Województwo opolskie również mierzy się ze wzrostem liczby pożarów suchych traw i nieużytków. Od początku roku odnotowano już 188 takich zdarzeń, czyli ponad dwukrotnie więcej niż rok temu, gdy w tym samym okresie interweniowano 87 razy.
Tylko 10 marca strażacy na Opolszczyźnie gasili aż 23 pożary traw. To pokazuje, jak szybko problem eskaluje. Wysuszona roślinność, wiatr i wysokie temperatury sprawiają, że ogień rozprzestrzenia się błyskawicznie, często zagrażając zabudowaniom i ludziom.

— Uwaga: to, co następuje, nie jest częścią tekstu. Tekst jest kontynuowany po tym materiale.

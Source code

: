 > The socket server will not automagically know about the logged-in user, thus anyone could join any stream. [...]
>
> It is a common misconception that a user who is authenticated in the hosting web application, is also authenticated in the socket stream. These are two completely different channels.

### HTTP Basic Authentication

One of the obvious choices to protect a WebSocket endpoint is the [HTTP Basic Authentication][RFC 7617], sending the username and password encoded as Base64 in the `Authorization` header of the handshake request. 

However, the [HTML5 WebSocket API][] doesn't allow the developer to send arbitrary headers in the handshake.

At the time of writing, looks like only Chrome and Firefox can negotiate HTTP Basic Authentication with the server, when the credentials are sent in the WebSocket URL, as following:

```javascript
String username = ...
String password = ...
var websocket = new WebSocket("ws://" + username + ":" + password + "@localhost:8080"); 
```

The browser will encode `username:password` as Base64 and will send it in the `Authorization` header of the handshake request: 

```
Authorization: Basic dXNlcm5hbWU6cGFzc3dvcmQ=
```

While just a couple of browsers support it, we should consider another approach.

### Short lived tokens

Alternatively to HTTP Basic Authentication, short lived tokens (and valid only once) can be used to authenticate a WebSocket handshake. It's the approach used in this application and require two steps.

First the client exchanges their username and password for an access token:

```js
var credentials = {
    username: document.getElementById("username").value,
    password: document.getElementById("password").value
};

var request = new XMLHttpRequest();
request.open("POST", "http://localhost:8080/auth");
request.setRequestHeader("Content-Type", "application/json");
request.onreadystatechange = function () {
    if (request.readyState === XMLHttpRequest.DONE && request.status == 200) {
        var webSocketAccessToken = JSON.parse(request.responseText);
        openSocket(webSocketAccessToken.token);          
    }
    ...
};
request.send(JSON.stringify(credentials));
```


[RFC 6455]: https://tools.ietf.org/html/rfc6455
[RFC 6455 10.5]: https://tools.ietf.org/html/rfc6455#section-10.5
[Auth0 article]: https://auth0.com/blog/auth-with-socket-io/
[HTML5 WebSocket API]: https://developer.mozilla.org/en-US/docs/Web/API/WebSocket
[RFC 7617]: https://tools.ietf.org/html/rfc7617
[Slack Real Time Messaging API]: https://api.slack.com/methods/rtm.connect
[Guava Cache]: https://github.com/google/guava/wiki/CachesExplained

Najwięcej interwencji W kraju odnotowano w województwach mazowieckim, podkarpackim i małopolskim, gdzie pożary objęły setki hektarów terenów. Niestety, wraz ze wzrostem liczby pożarów traw w Polsce rośnie także liczba osób poszkodowanych. W 2025 roku ogień spowodował już 15 przypadków obrażeń oraz dwie ofiary śmiertelne.
Pożary traw powodują ogromne straty - nie tylko dla środowiska, ale i dla infrastruktury. Spłonęły już setki hektarów łąk, pastwisk i pól. W niektórych przypadkach ogień przenosił się na budynki gospodarcze i lasy.
Straż pożarna przypomina, że wypalanie traw jest surowo zabronione. Zgodnie z prawem grozi za to grzywna do 30 tysięcy złotych, a w przypadku spowodowania zagrożenia życia - nawet do 10 lat więzienia.
Każdy pożar traw to ryzyko tragedii. Strażacy apelują o zgłaszanie podpaleń i zachowanie ostrożności. Wypalanie nie poprawia jakości gleby - przeciwnie, niszczy ekosystemy i może prowadzić do niekontrolowanych pożarów.